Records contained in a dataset
_ _ _
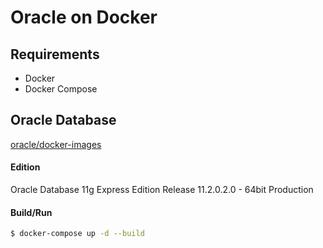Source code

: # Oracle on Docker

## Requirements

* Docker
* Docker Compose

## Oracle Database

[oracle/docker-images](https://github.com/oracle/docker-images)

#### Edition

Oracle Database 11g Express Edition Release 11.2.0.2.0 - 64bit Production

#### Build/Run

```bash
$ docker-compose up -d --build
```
_ _ _
Action item
All of the entries must be reproduced exactly, apart from the pictures, which are to be dropped.

Task solution
Source code

: # Oracle on Docker

## Requirements

* Docker
* Docker Compose

## Oracle Database

[oracle/docker-images](https://github.com/oracle/docker-images)

#### Edition

Oracle Database 11g Express Edition Release 11.2.0.2.0 - 64bit Production

#### Build/Run

```bash
$ docker-compose up -d --build
```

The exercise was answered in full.